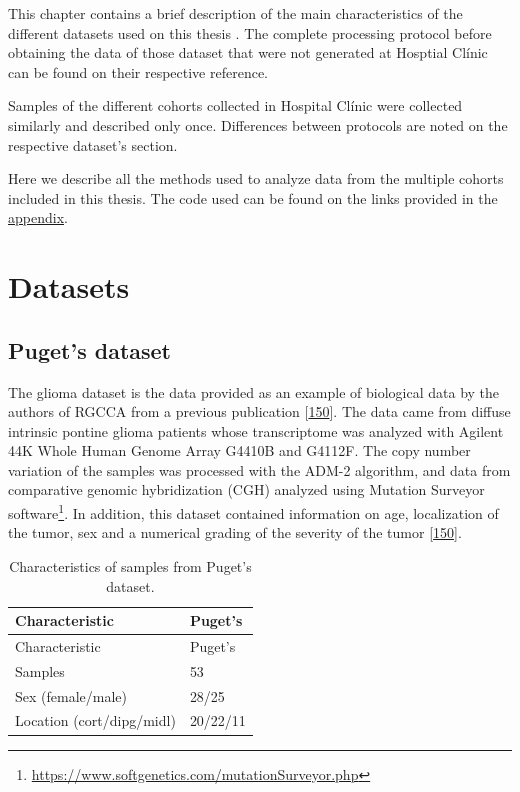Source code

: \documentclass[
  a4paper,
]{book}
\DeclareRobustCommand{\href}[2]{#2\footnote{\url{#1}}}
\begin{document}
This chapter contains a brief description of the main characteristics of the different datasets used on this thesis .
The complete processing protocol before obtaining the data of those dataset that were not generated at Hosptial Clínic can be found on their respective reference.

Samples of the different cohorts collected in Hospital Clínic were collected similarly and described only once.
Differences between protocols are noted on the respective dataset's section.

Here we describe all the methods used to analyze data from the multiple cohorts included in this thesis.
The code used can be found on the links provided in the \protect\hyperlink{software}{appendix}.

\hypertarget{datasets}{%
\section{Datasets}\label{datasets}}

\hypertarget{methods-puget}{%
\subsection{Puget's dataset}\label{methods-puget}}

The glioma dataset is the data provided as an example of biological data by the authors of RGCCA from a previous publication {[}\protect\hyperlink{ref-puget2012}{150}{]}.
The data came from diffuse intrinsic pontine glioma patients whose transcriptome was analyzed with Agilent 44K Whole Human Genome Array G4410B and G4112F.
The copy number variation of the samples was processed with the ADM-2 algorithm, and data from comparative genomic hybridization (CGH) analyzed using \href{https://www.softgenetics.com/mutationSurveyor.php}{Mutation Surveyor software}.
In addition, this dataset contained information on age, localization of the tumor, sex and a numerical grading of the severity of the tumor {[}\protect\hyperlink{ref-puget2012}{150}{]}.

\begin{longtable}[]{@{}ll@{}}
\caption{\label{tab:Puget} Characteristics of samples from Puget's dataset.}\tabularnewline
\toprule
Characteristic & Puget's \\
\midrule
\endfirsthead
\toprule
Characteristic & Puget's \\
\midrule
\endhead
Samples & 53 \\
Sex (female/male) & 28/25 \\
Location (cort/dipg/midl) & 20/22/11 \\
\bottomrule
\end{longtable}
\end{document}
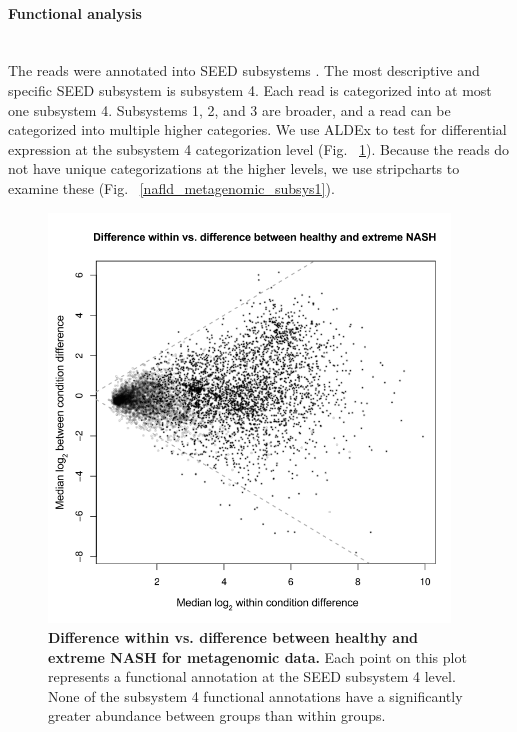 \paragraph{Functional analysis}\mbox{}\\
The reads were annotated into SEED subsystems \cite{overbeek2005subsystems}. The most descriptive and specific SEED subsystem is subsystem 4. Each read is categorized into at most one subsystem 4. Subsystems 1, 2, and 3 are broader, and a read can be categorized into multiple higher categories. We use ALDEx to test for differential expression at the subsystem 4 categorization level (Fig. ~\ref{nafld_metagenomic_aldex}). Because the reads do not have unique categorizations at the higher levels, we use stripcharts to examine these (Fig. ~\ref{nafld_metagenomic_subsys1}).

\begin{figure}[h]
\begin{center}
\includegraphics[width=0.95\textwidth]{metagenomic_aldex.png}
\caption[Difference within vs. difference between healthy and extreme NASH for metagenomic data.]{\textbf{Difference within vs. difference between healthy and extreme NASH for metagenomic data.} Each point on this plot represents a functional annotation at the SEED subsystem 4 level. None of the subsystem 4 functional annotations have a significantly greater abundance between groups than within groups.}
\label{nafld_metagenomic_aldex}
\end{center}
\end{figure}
######
Exclude the pictures, then write out every record exactly as it stands.

→ Task response:
Source code

: \documentclass[
  a4paper,
]{book}
\DeclareRobustCommand{\href}[2]{#2\footnote{\url{#1}}}
\begin{document}
This chapter contains a brief description of the main characteristics of the different datasets used on this thesis .
The complete processing protocol before obtaining the data of those dataset that were not generated at Hosptial Clínic can be found on their respective reference.

Samples of the different cohorts collected in Hospital Clínic were collected similarly and described only once.
Differences between protocols are noted on the respective dataset's section.

Here we describe all the methods used to analyze data from the multiple cohorts included in this thesis.
The code used can be found on the links provided in the \protect\hyperlink{software}{appendix}.

\hypertarget{datasets}{%
\section{Datasets}\label{datasets}}

\hypertarget{methods-puget}{%
\subsection{Puget's dataset}\label{methods-puget}}

The glioma dataset is the data provided as an example of biological data by the authors of RGCCA from a previous publication {[}\protect\hyperlink{ref-puget2012}{150}{]}.
The data came from diffuse intrinsic pontine glioma patients whose transcriptome was analyzed with Agilent 44K Whole Human Genome Array G4410B and G4112F.
The copy number variation of the samples was processed with the ADM-2 algorithm, and data from comparative genomic hybridization (CGH) analyzed using \href{https://www.softgenetics.com/mutationSurveyor.php}{Mutation Surveyor software}.
In addition, this dataset contained information on age, localization of the tumor, sex and a numerical grading of the severity of the tumor {[}\protect\hyperlink{ref-puget2012}{150}{]}.

\begin{longtable}[]{@{}ll@{}}
\caption{\label{tab:Puget} Characteristics of samples from Puget's dataset.}\tabularnewline
\toprule
Characteristic & Puget's \\
\midrule
\endfirsthead
\toprule
Characteristic & Puget's \\
\midrule
\endhead
Samples & 53 \\
Sex (female/male) & 28/25 \\
Location (cort/dipg/midl) & 20/22/11 \\
\bottomrule
\end{longtable}
\end{document}
 \paragraph{Functional analysis}\mbox{}\\
The reads were annotated into SEED subsystems \cite{overbeek2005subsystems}. The most descriptive and specific SEED subsystem is subsystem 4. Each read is categorized into at most one subsystem 4. Subsystems 1, 2, and 3 are broader, and a read can be categorized into multiple higher categories. We use ALDEx to test for differential expression at the subsystem 4 categorization level (Fig. ~\ref{nafld_metagenomic_aldex}). Because the reads do not have unique categorizations at the higher levels, we use stripcharts to examine these (Fig. ~\ref{nafld_metagenomic_subsys1}).

\begin{figure}[h]
\begin{center}
\includegraphics[width=0.95\textwidth]{metagenomic_aldex.png}
\caption[Difference within vs. difference between healthy and extreme NASH for metagenomic data.]{\textbf{Difference within vs. difference between healthy and extreme NASH for metagenomic data.} Each point on this plot represents a functional annotation at the SEED subsystem 4 level. None of the subsystem 4 functional annotations have a significantly greater abundance between groups than within groups.}
\label{nafld_metagenomic_aldex}
\end{center}
\end{figure}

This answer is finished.